Dataset records

---------------

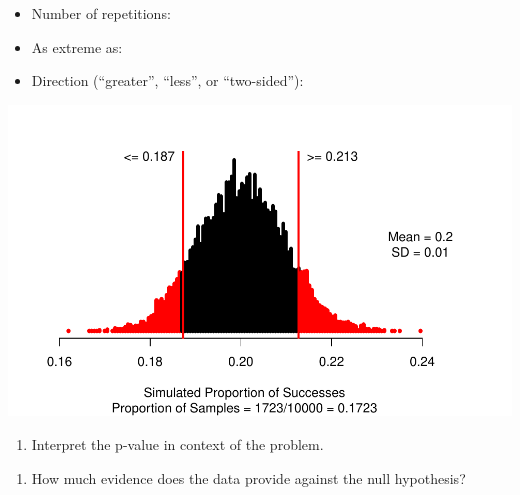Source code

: \documentclass[
]{report}
\providecommand{\tightlist}{%
  \setlength{\itemsep}{0pt}\setlength{\parskip}{0pt}}
\begin{document}
\vspace{0.2in}

\begin{itemize}
\tightlist
\item
  Number of repetitions:
\end{itemize}

\vspace{0.2in}

\begin{itemize}
\tightlist
\item
  As extreme as:
\end{itemize}

\vspace{0.2in}

\begin{itemize}
\tightlist
\item
  Direction (``greater'', ``less'', or ``two-sided''):
\end{itemize}

\vspace{0.2in}

\begin{center}\includegraphics[width=0.7\linewidth]{05-UR-module3_review_files/figure-latex/unnamed-chunk-2-1} \end{center}

\begin{enumerate}
\def\labelenumi{\arabic{enumi}.}
\setcounter{enumi}{6}
\tightlist
\item
  Interpret the p-value in context of the problem.
\end{enumerate}

\vspace{1in}

\begin{enumerate}
\def\labelenumi{\arabic{enumi}.}
\setcounter{enumi}{7}
\tightlist
\item
  How much evidence does the data provide against the null hypothesis?
\end{enumerate}
\end{document}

---------------

Task to carry out. Word for word, repeat all of the entries above, leaving out the pictures.

Completed exercise.
Source code

: \documentclass[
]{report}
\providecommand{\tightlist}{%
  \setlength{\itemsep}{0pt}\setlength{\parskip}{0pt}}
\begin{document}
\vspace{0.2in}

\begin{itemize}
\tightlist
\item
  Number of repetitions:
\end{itemize}

\vspace{0.2in}

\begin{itemize}
\tightlist
\item
  As extreme as:
\end{itemize}

\vspace{0.2in}

\begin{itemize}
\tightlist
\item
  Direction (``greater'', ``less'', or ``two-sided''):
\end{itemize}

\vspace{0.2in}

\begin{center}\includegraphics[width=0.7\linewidth]{05-UR-module3_review_files/figure-latex/unnamed-chunk-2-1} \end{center}

\begin{enumerate}
\def\labelenumi{\arabic{enumi}.}
\setcounter{enumi}{6}
\tightlist
\item
  Interpret the p-value in context of the problem.
\end{enumerate}

\vspace{1in}

\begin{enumerate}
\def\labelenumi{\arabic{enumi}.}
\setcounter{enumi}{7}
\tightlist
\item
  How much evidence does the data provide against the null hypothesis?
\end{enumerate}
\end{document}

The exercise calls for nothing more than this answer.